Sigyn spends the day with her mother, in the mist-shrouded hall of looms, though she's not very focused on the work of weaving. Frigg notices, of course, but she only smiles fondly. Most of the other women are still laughing about the figure Thor cut in a dress, though Sigyn can see that there's nervousness there, too; no one wants to think of what might happen to Asgard without Thor's hammer to protect them.

Sigyn herself isn't especially worried, though. Loki is more than clever enough to handle a court full of giants, and Sigyn has always known Thor to be unstoppable. She can't imagine anyone standing against him.

But she is restless. She imagines the stronghold of the giants, the fierce bulk of Thrym, the multitude of Jotuns gathered to meet Thor and Loki. She laughs softly to herself, imagining Thor's huge booming voice emerging from beneath his veil, and the giants cowering back in surprise and fear. Except, no. That would never work. Instead she imagines Loki must be doing all the talking, and trying his best to keep Thor silent and demure. She can almost hear the increasingly absurd excuses he must be making for Thor's behavior.

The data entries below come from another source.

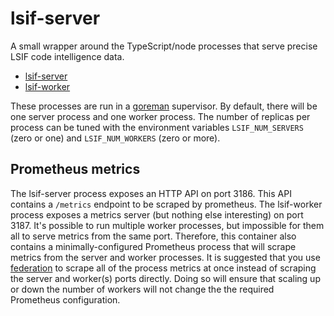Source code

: # lsif-server

A small wrapper around the TypeScript/node processes that serve precise LSIF code intelligence data.

- [lsif-server](../../lsif/src/server/server.ts)
- [lsif-worker](../../lsif/src/worker/worker.ts)

These processes are run in a [goreman](https://github.com/mattn/goreman) supervisor. By default, there will be one server process and one worker process. The number of replicas per process can be tuned with the environment variables `LSIF_NUM_SERVERS` (zero or one) and `LSIF_NUM_WORKERS` (zero or more).

## Prometheus metrics

The lsif-server process exposes an HTTP API on port 3186. This API contains a `/metrics` endpoint to be scraped by prometheus. The lsif-worker process exposes a metrics server (but nothing else interesting) on port 3187. It's possible to run multiple worker processes, but impossible for them all to serve metrics from the same port. Therefore, this container also contains a minimally-configured Prometheus process that will scrape metrics from the server and worker processes. It is suggested that you use [federation](https://prometheus.io/docs/prometheus/latest/federation/) to scrape all of the process metrics at once instead of scraping the server and worker(s) ports directly. Doing so will ensure that scaling up or down the number of workers will not change the the required Prometheus configuration.
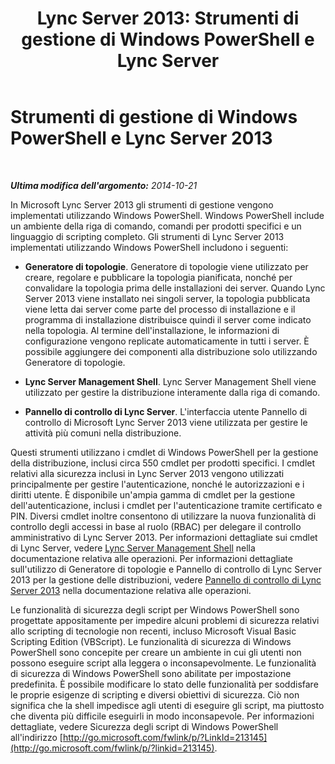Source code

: ﻿---
title: 'Lync Server 2013: Strumenti di gestione di Windows PowerShell e Lync Server'
TOCTitle: Strumenti di gestione di Windows PowerShell e Lync Server 2013
ms:assetid: 6a285f7c-0ef5-4cab-9976-d03be276e35d
ms:mtpsurl: https://technet.microsoft.com/it-it/library/Dn481130(v=OCS.15)
ms:contentKeyID: 59679240
ms.date: 08/24/2015
mtps_version: v=OCS.15
ms.translationtype: HT
---

# Strumenti di gestione di Windows PowerShell e Lync Server 2013

 

_**Ultima modifica dell'argomento:** 2014-10-21_

In Microsoft Lync Server 2013 gli strumenti di gestione vengono implementati utilizzando Windows PowerShell. Windows PowerShell include un ambiente della riga di comando, comandi per prodotti specifici e un linguaggio di scripting completo. Gli strumenti di Lync Server 2013 implementati utilizzando Windows PowerShell includono i seguenti:

  - **Generatore di topologie**. Generatore di topologie viene utilizzato per creare, regolare e pubblicare la topologia pianificata, nonché per convalidare la topologia prima delle installazioni dei server. Quando Lync Server 2013 viene installato nei singoli server, la topologia pubblicata viene letta dai server come parte del processo di installazione e il programma di installazione distribuisce quindi il server come indicato nella topologia. Al termine dell'installazione, le informazioni di configurazione vengono replicate automaticamente in tutti i server. È possibile aggiungere dei componenti alla distribuzione solo utilizzando Generatore di topologie.

  - **Lync Server Management Shell**. Lync Server Management Shell viene utilizzato per gestire la distribuzione interamente dalla riga di comando.

  - **Pannello di controllo di Lync Server**. L'interfaccia utente Pannello di controllo di Microsoft Lync Server 2013 viene utilizzata per gestire le attività più comuni nella distribuzione.

Questi strumenti utilizzano i cmdlet di Windows PowerShell per la gestione della distribuzione, inclusi circa 550 cmdlet per prodotti specifici. I cmdlet relativi alla sicurezza inclusi in Lync Server 2013 vengono utilizzati principalmente per gestire l'autenticazione, nonché le autorizzazioni e i diritti utente. È disponibile un'ampia gamma di cmdlet per la gestione dell'autenticazione, inclusi i cmdlet per l'autenticazione tramite certificato e PIN. Diversi cmdlet inoltre consentono di utilizzare la nuova funzionalità di controllo degli accessi in base al ruolo (RBAC) per delegare il controllo amministrativo di Lync Server 2013. Per informazioni dettagliate sui cmdlet di Lync Server, vedere [Lync Server Management Shell](lync-server-2013-lync-server-management-shell.md) nella documentazione relativa alle operazioni. Per informazioni dettagliate sull'utilizzo di Generatore di topologie e Pannello di controllo di Lync Server 2013 per la gestione delle distribuzioni, vedere [Pannello di controllo di Lync Server 2013](https://technet.microsoft.com/it-it/library/gg133224\(v=ocs.15\)) nella documentazione relativa alle operazioni.

Le funzionalità di sicurezza degli script per Windows PowerShell sono progettate appositamente per impedire alcuni problemi di sicurezza relativi allo scripting di tecnologie non recenti, incluso Microsoft Visual Basic Scripting Edition (VBScript). Le funzionalità di sicurezza di Windows PowerShell sono concepite per creare un ambiente in cui gli utenti non possono eseguire script alla leggera o inconsapevolmente. Le funzionalità di sicurezza di Windows PowerShell sono abilitate per impostazione predefinita. È possibile modificare lo stato delle funzionalità per soddisfare le proprie esigenze di scripting e diversi obiettivi di sicurezza. Ciò non significa che la shell impedisce agli utenti di eseguire gli script, ma piuttosto che diventa più difficile eseguirli in modo inconsapevole. Per informazioni dettagliate, vedere Sicurezza degli script di Windows PowerShell all'indirizzo [http://go.microsoft.com/fwlink/p/?LinkId=213145](http://go.microsoft.com/fwlink/p/?linkid=213145).

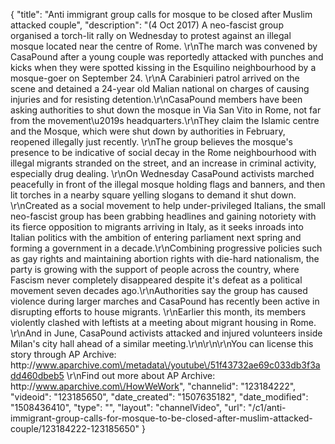 {
    "title": "Anti immigrant group calls for mosque to be closed after Muslim attacked couple",
    "description": "(4 Oct 2017) A neo-fascist group organised a torch-lit rally on Wednesday to protest against an illegal mosque located near the centre of Rome. \r\nThe march was convened by CasaPound after a young couple was reportedly attacked with punches and kicks when they were spotted kissing in the Esquilino neighbourhood by a mosque-goer on September 24. \r\nA Carabinieri patrol arrived on the scene and detained a 24-year old Malian national on charges of causing injuries and for resisting detention.\r\nCasaPound members have been asking authorities to shut down the mosque in Via San Vito in Rome, not far from the movement\u2019s headquarters.\r\nThey claim the Islamic centre and the Mosque, which were shut down by authorities in February, reopened illegally just recently. \r\nThe group believes the mosque's presence to be indicative of social decay in the Rome neighbourhood with illegal migrants stranded on the street, and an increase in criminal activity, especially drug dealing. \r\nOn Wednesday CasaPound activists marched peacefully in front of the illegal mosque holding flags and banners, and then lit torches in a nearby square yelling slogans to demand it shut down. \r\nCreated as a social movement to help under-privileged Italians, the small neo-fascist group has been grabbing headlines and gaining notoriety with its fierce opposition to migrants arriving in Italy, as it seeks inroads into Italian politics with the ambition of entering parliament next spring and forming a government in a decade.\r\nCombining progressive policies such as gay rights and maintaining abortion rights with die-hard nationalism, the party is growing with the support of people across the country, where Fascism never completely disappeared despite it's defeat as a political movement seven decades ago.\r\nAuthorities say the group has caused violence during larger marches and CasaPound has recently been active in disrupting efforts to house migrants. \r\nEarlier this month, its members violently clashed with leftists at a meeting about migrant housing in Rome. \r\nAnd in June, CasaPound activists attacked and injured volunteers inside Milan's city hall ahead of a similar meeting.\r\n\r\n\r\nYou can license this story through AP Archive: http:\/\/www.aparchive.com\/metadata\/youtube\/51f43732ae69c033db3f3add460dbeb5 \r\nFind out more about AP Archive: http:\/\/www.aparchive.com\/HowWeWork",
    "channelid": "123184222",
    "videoid": "123185650",
    "date_created": "1507635182",
    "date_modified": "1508436410",
    "type": "",
    "layout": "channelVideo",
    "url": "\/c1\/anti-immigrant-group-calls-for-mosque-to-be-closed-after-muslim-attacked-couple\/123184222-123185650"
}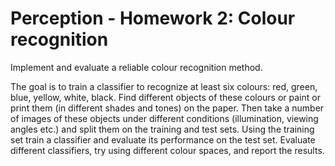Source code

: # Perception - Homework 2: Colour recognition

Implement and evaluate a reliable colour recognition method.

The goal is to train a classifier to recognize at least six colours: red, green, blue, yellow, white, black. Find different objects of these colours or paint or print them (in different shades and tones) on the paper. Then take a number of images of these objects under different conditions (illumination, viewing angles etc.) and split them on the training and test sets. Using the training set train a classifier and evaluate its performance on the test set. Evaluate different classifiers, try using different colour spaces, and report the results.
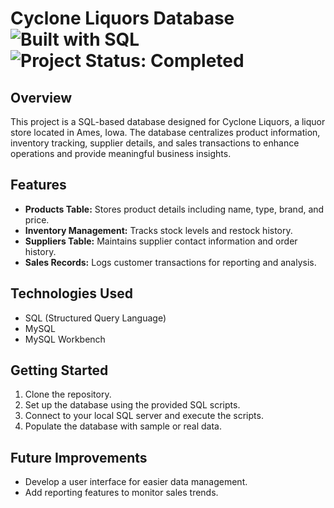 # Cyclone Liquors Database ![Built with SQL](https://img.shields.io/badge/Built%20with-SQL-blue) ![Project Status: Completed](https://img.shields.io/badge/Project%20Status-Completed-brightgreen)



## Overview
This project is a SQL-based database designed for Cyclone Liquors, a liquor store located in Ames, Iowa. The database centralizes product information, inventory tracking, supplier details, and sales transactions to enhance operations and provide meaningful business insights.

## Features
- **Products Table:** Stores product details including name, type, brand, and price.
- **Inventory Management:** Tracks stock levels and restock history.
- **Suppliers Table:** Maintains supplier contact information and order history.
- **Sales Records:** Logs customer transactions for reporting and analysis.

## Technologies Used
- SQL (Structured Query Language)
- MySQL
- MySQL Workbench

## Getting Started
1. Clone the repository.
2. Set up the database using the provided SQL scripts.
3. Connect to your local SQL server and execute the scripts.
4. Populate the database with sample or real data.

## Future Improvements
- Develop a user interface for easier data management.
- Add reporting features to monitor sales trends.
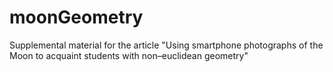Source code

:# moonGeometry
Supplemental material for the article "Using smartphone photographs of the Moon to acquaint students with non–euclidean geometry"
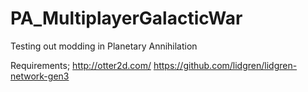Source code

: # PA_MultiplayerGalacticWar
Testing out modding in Planetary Annihilation

Requirements;
http://otter2d.com/
https://github.com/lidgren/lidgren-network-gen3
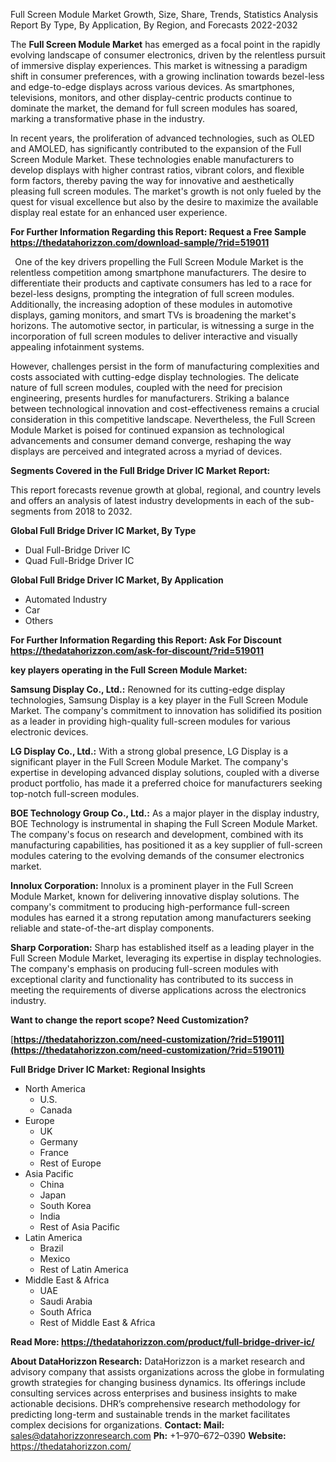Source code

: ﻿Full Screen Module Market Growth, Size, Share, Trends, Statistics Analysis Report By Type, By Application, By Region, and Forecasts 2022-2032

The **Full Screen Module Market** has emerged as a focal point in the rapidly evolving landscape of consumer electronics, driven by the relentless pursuit of immersive display experiences. This market is witnessing a paradigm shift in consumer preferences, with a growing inclination towards bezel-less and edge-to-edge displays across various devices. As smartphones, televisions, monitors, and other display-centric products continue to dominate the market, the demand for full screen modules has soared, marking a transformative phase in the industry.

In recent years, the proliferation of advanced technologies, such as OLED and AMOLED, has significantly contributed to the expansion of the Full Screen Module Market. These technologies enable manufacturers to develop displays with higher contrast ratios, vibrant colors, and flexible form factors, thereby paving the way for innovative and aesthetically pleasing full screen modules. The market's growth is not only fueled by the quest for visual excellence but also by the desire to maximize the available display real estate for an enhanced user experience.

**For Further Information Regarding this Report: Request a Free Sample <https://thedatahorizzon.com/download-sample/?rid=519011>** 

` `One of the key drivers propelling the Full Screen Module Market is the relentless competition among smartphone manufacturers. The desire to differentiate their products and captivate consumers has led to a race for bezel-less designs, prompting the integration of full screen modules. Additionally, the increasing adoption of these modules in automotive displays, gaming monitors, and smart TVs is broadening the market's horizons. The automotive sector, in particular, is witnessing a surge in the incorporation of full screen modules to deliver interactive and visually appealing infotainment systems.

However, challenges persist in the form of manufacturing complexities and costs associated with cutting-edge display technologies. The delicate nature of full screen modules, coupled with the need for precision engineering, presents hurdles for manufacturers. Striking a balance between technological innovation and cost-effectiveness remains a crucial consideration in this competitive landscape. Nevertheless, the Full Screen Module Market is poised for continued expansion as technological advancements and consumer demand converge, reshaping the way displays are perceived and integrated across a myriad of devices.

**Segments Covered in the Full Bridge Driver IC Market Report:**

This report forecasts revenue growth at global, regional, and country levels and offers an analysis of latest industry developments in each of the sub-segments from 2018 to 2032.

**Global Full Bridge Driver IC Market, By Type**

- Dual Full-Bridge Driver IC
- Quad Full-Bridge Driver IC

**Global Full Bridge Driver IC Market, By Application**

- Automated Industry
- Car
- Others

**For Further Information Regarding this Report: Ask For Discount <https://thedatahorizzon.com/ask-for-discount/?rid=519011>** 

**key players operating in the Full Screen Module Market:**

**Samsung Display Co., Ltd.:** Renowned for its cutting-edge display technologies, Samsung Display is a key player in the Full Screen Module Market. The company's commitment to innovation has solidified its position as a leader in providing high-quality full-screen modules for various electronic devices.

**LG Display Co., Ltd.:** With a strong global presence, LG Display is a significant player in the Full Screen Module Market. The company's expertise in developing advanced display solutions, coupled with a diverse product portfolio, has made it a preferred choice for manufacturers seeking top-notch full-screen modules.

**BOE Technology Group Co., Ltd.:** As a major player in the display industry, BOE Technology is instrumental in shaping the Full Screen Module Market. The company's focus on research and development, combined with its manufacturing capabilities, has positioned it as a key supplier of full-screen modules catering to the evolving demands of the consumer electronics market.

**Innolux Corporation:** Innolux is a prominent player in the Full Screen Module Market, known for delivering innovative display solutions. The company's commitment to producing high-performance full-screen modules has earned it a strong reputation among manufacturers seeking reliable and state-of-the-art display components.

**Sharp Corporation:** Sharp has established itself as a leading player in the Full Screen Module Market, leveraging its expertise in display technologies. The company's emphasis on producing full-screen modules with exceptional clarity and functionality has contributed to its success in meeting the requirements of diverse applications across the electronics industry.

**Want to change the report scope? Need Customization?**

[**https://thedatahorizzon.com/need-customization/?rid=519011](https://thedatahorizzon.com/need-customization/?rid=519011)** 

**Full Bridge Driver IC Market: Regional Insights**

- North America
  - U.S.
  - Canada
- Europe
  - UK
  - Germany
  - France
  - Rest of Europe
- Asia Pacific
  - China
  - Japan
  - South Korea
  - India
  - Rest of Asia Pacific
- Latin America
  - Brazil
  - Mexico
  - Rest of Latin America
- Middle East & Africa
  - UAE
  - Saudi Arabia
  - South Africa
  - Rest of Middle East & Africa

**Read More: <https://thedatahorizzon.com/product/full-bridge-driver-ic/>** 

**About DataHorizzon Research:**DataHorizzon is a market research and advisory company that assists organizations across the globe in formulating growth strategies for changing business dynamics. Its offerings include consulting services across enterprises and business insights to make actionable decisions. DHR’s comprehensive research methodology for predicting long-term and sustainable trends in the market facilitates complex decisions for organizations.**Contact:Mail:** <sales@datahorizzonresearch.com> **Ph:** +1–970–672–0390**Website:** <https://thedatahorizzon.com/> 

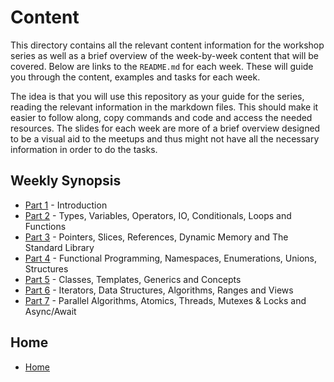 # Content

This directory contains all the relevant content information for the workshop series as well as a brief overview of the week-by-week content that will be covered. Below are links to the `README.md` for each week. These will guide you through the content, examples and tasks for each week.

The idea is that you will use this repository as your guide for the series, reading the relevant information in the markdown files. This should make it easier to follow along, copy commands and code and access the needed resources. The slides for each week are more of a brief overview designed to be a visual aid to the meetups and thus might not have all the necessary information in order to do the tasks.

## Weekly Synopsis

- [Part 1](/content/part1/README.md) - Introduction
- [Part 2](/content/part2/README.md) - Types, Variables, Operators, IO, Conditionals, Loops and Functions
- [Part 3](/content/part3/README.md) - Pointers, Slices, References, Dynamic Memory and The Standard Library
- [Part 4](/content/part4/README.md) - Functional Programming, Namespaces, Enumerations, Unions, Structures
- [Part 5](/content/part5/README.md) - Classes, Templates, Generics and Concepts
- [Part 6](/content/part6/README.md) - Iterators, Data Structures, Algorithms, Ranges and Views
- [Part 7](/content/part7/README.md) - Parallel Algorithms, Atomics, Threads, Mutexes & Locks and Async/Await

## Home

- [Home](/README.md)
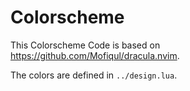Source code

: # Colorscheme

This Colorscheme Code is based on <https://github.com/Mofiqul/dracula.nvim>.

The colors are defined in `../design.lua`.
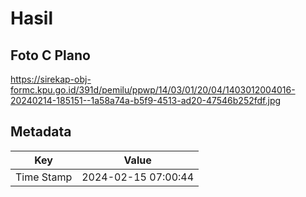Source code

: # Hasil

## Foto C Plano

https://sirekap-obj-formc.kpu.go.id/391d/pemilu/ppwp/14/03/01/20/04/1403012004016-20240214-185151--1a58a74a-b5f9-4513-ad20-47546b252fdf.jpg


## Metadata

| Key        | Value               |
| ---------- | ------------------- |
| Time Stamp | 2024-02-15 07:00:44 |



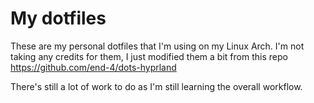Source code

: # My dotfiles
These are my personal dotfiles that I'm using on my Linux Arch. I'm not taking any credits for them, I just modified them a bit from this repo https://github.com/end-4/dots-hyprland

There's still a lot of work to do as I'm still learning the overall workflow. 
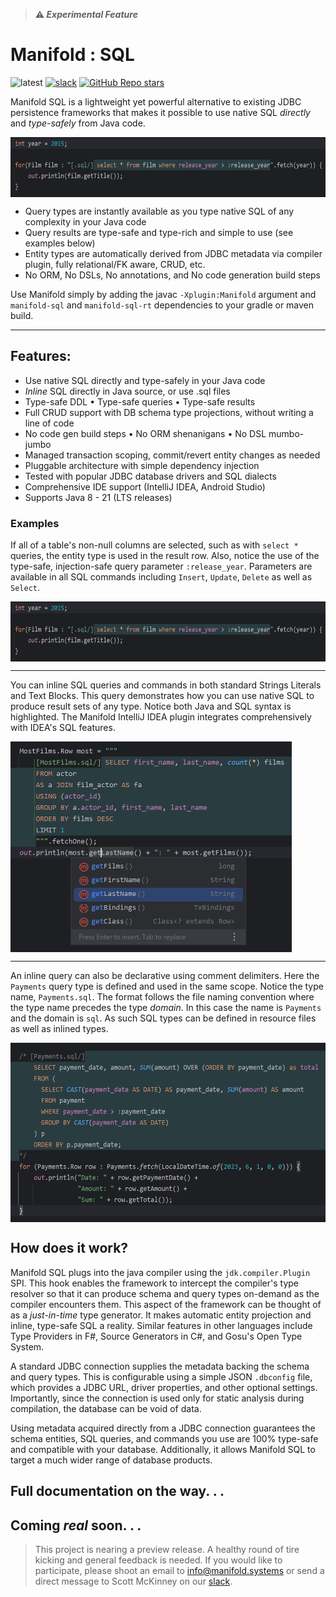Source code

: >**⚠ _Experimental Feature_**

# Manifold : SQL

![latest](https://img.shields.io/badge/latest-v2023.1.30-darkgreen.svg)
[![slack](https://img.shields.io/badge/slack-manifold-blue.svg?logo=slack)](https://join.slack.com/t/manifold-group/shared_invite/zt-e0bq8xtu-93ASQa~a8qe0KDhOoD6Bgg)
[![GitHub Repo stars](https://img.shields.io/github/stars/manifold-systems/manifold?logo=github&color=red)](https://github.com/manifold-systems/manifold)


Manifold SQL is a lightweight yet powerful alternative to existing JDBC persistence frameworks that makes it possible to
use native SQL _directly_ and _type-safely_ from Java code.

<img width="600" height="96" align="top" src="../../docs/images/img_3.png">

- Query types are instantly available as you type native SQL of any complexity in your Java code
- Query results are type-safe and type-rich and simple to use (see examples below)
- Entity types are automatically derived from JDBC metadata via compiler plugin, fully relational/FK aware, CRUD, etc.
- No ORM, No DSLs, No annotations, and No code generation build steps

Use Manifold simply by adding the javac `-Xplugin:Manifold` argument and `manifold-sql` and `manifold-sql-rt` dependencies
to your gradle or maven build.

---

## Features:
- Use native SQL directly and type-safely in your Java code<br>
- _Inline_ SQL directly in Java source, or use .sql files<br>
- Type-safe DDL &bull; Type-safe queries &bull; Type-safe results<br>
- Full CRUD support with DB schema type projections, without writing a line of code<br>
- No code gen build steps &bull; No ORM shenanigans &bull; No DSL mumbo-jumbo<br>
- Managed transaction scoping, commit/revert entity changes as needed<br>
- Pluggable architecture with simple dependency injection<br>
- Tested with popular JDBC database drivers and SQL dialects<br>
- Comprehensive IDE support (IntelliJ IDEA, Android Studio)
- Supports Java 8 - 21 (LTS releases)

### Examples

If all of a table's non-null columns are selected, such as with `select *` queries, the entity type is used in the result
row. Also, notice the use of the type-safe, injection-safe query parameter `:release_year`. Parameters are available
in all SQL commands including `Insert`, `Update`, `Delete` as well as `Select`.

<img width="600" height="96" align="top" src="../../docs/images/img_3.png">
<br>

---
You can inline SQL queries and commands in both standard Strings Literals and Text Blocks. This query demonstrates how
you can use native SQL to produce result sets of any type. Notice both Java and SQL syntax is highlighted. The Manifold
IntelliJ IDEA plugin integrates comprehensively with IDEA's SQL features.

<img width="450" height="337" align="top" src="../../docs/images/img.png">
<br>

---
An inline query can also be declarative using comment delimiters. Here the `Payments` query type is defined and used
in the same scope. Notice the type name, `Payments.sql`. The format follows the file naming convention where the type name
precedes the type _domain_. In this case the name is `Payments` and the domain is `sql`. As such SQL types can be defined
in resource files as well as inlined types.

<img width="550" height="287" align="top" src="../../docs/images/img2.png">
<br>

## How does it work?
 
Manifold SQL plugs into the java compiler using the `jdk.compiler.Plugin` SPI. This hook enables the framework to intercept
the compiler's type resolver so that it can produce schema and query types on-demand as the compiler encounters them. This
aspect of the framework can be thought of as a _just-in-time_ type generator. It makes automatic entity projection and inline,
type-safe SQL a reality. Similar features in other languages include Type Providers in F#, Source Generators in C#, and 
Gosu's Open Type System.
     
A standard JDBC connection supplies the metadata backing the schema and query types. This is configurable using a simple
JSON `.dbconfig` file, which provides a JDBC URL, driver properties, and other optional settings. Importantly, since the
connection is used only for static analysis during compilation, the database can be void of data.
                                                      
Using metadata acquired directly from a JDBC connection guarantees the schema entities, SQL queries, and commands you use
are 100% type-safe and compatible with your database. Additionally, it allows Manifold SQL to target a much wider range
of database products.
           
## Full documentation on the way. . .

## Coming _**real**_ soon. . .
                                   
> This project is nearing a preview release. A healthy round of tire kicking and general feedback is needed. If you
> would like to participate, please shoot an email to [info@manifold.systems](mailto:info@manifold.systems) or send a
> direct message to Scott McKinney on our [slack](https://join.slack.com/t/manifold-group/shared_invite/zt-e0bq8xtu-93ASQa~a8qe0KDhOoD6Bgg). 


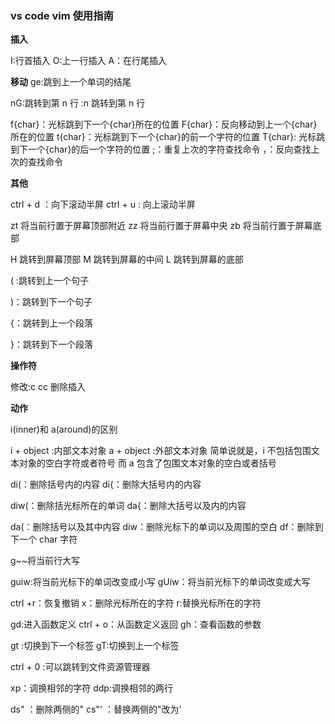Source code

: ### vs code vim 使用指南

**插入**

I:行首插入
O:上一行插入
A：在行尾插入

**移动**
ge:跳到上一个单词的结尾

nG:跳转到第 n 行
:n 跳转到第 n 行

f{char}：光标跳到下一个{char}所在的位置
F{char}：反向移动到上一个{char}所在的位置
t{char}：光标跳到下一个{char}的前一个字符的位置
T{char}: 光标跳到下一个{char}的后一个字符的位置
;：重复上次的字符查找命令
，：反向查找上次的查找命令

**其他**

ctrl + d ：向下滚动半屏
ctrl + u : 向上滚动半屏

zt 将当前行置于屏幕顶部附近
zz 将当前行置于屏幕中央
zb 将当前行置于屏幕底部

H 跳转到屏幕顶部
M 跳转到屏幕的中间
L 跳转到屏幕的底部

( :跳转到上一个句子

)：跳转到下一个句子

{：跳转到上一个段落

}：跳转到下一个段落

**操作符**

修改:c
cc 删除插入

**动作**

i(inner)和 a(around)的区别

i + object :内部文本对象
a + object :外部文本对象 简单说就是，i 不包括包围文本对象的空白字符或者符号
而 a 包含了包围文本对象的空白或者括号

di(：删除括号内的内容
di{：删除大括号内的内容

diw(：删除括光标所在的单词
da{：删除大括号以及内的内容

da(：删除括号以及其中内容
diw：删除光标下的单词以及周围的空白
df<char>：删除到下一个 char 字符

g~~将当前行大写

guiw:将当前光标下的单词改变成小写
gUiw：将当前光标下的单词改变成大写

ctrl +r：恢复撤销
x：删除光标所在的字符
r:替换光标所在的字符

gd:进入函数定义
ctrl + o：从函数定义返回
gh：查看函数的参数

gt :切换到下一个标签
gT:切换到上一个标签

ctrl + 0 :可以跳转到文件资源管理器

xp：调换相邻的字符
ddp:调换相邻的两行

ds" ：删除两侧的"
cs"' ：替换两侧的"改为'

Her thoughts are with anything but her work. The spindle drops through her heedless fingers and rolls, trailing spun flax across the floor, and Sigyn jumps, startled by the noise.

"You are very far away, daughter," her mother laughs gently, and Sigyn flushes with guilt.

"Sorry," she mumbles.

Frigg pats the bench beside her invitingly, and Sigyn sighs and moves closer to her mother, leaving the unraveled linen spread over the floor. Her mother's silence is warm and soothing.

"Do you ever want to leave Asgard, Mother?" Sigyn whispers. Her words drift softly in the air, a terrible secret, and she glances furtively around the hall, but no one else seems to be listening. Fulla is retelling the story of Thor's bridal with expressive hand motions and plenty of laughter, and all the other women are focused on her tale. Sigyn releases a breath and turns back to her mother, who is watching her with a quiet tenderness and the promise of her silence.

Sigyn wonders, sometimes, about the secrets her mother holds, but she knows Frigg will never speak them.

She shifts closer, resting her head against her mother's shoulder and closing her eyes. All her feeling of restless curiosity and terrible longing emerges in a soft sigh.

"Where would you go?" Frigg breathes into her hair.

Sigyn laughs, a soft puff of air. "I don't know," she admits. "Anywhere."

She feels her mother nod. "But right now, I think, you would go to Thrym's hall in Jotunheim," Frigg says, and it's not a question.

Sigyn shrugs. "Maybe," she says.

She feels her mother's shoulder shift with movement, and opens her eyes again to see Frigg set aside her spinning, a rare thing indeed.

"There are many ways out of Asgard," Frigg says, all soft smiles and mystery, and Sigyn stares at her. "Would you see?" her mother whispers.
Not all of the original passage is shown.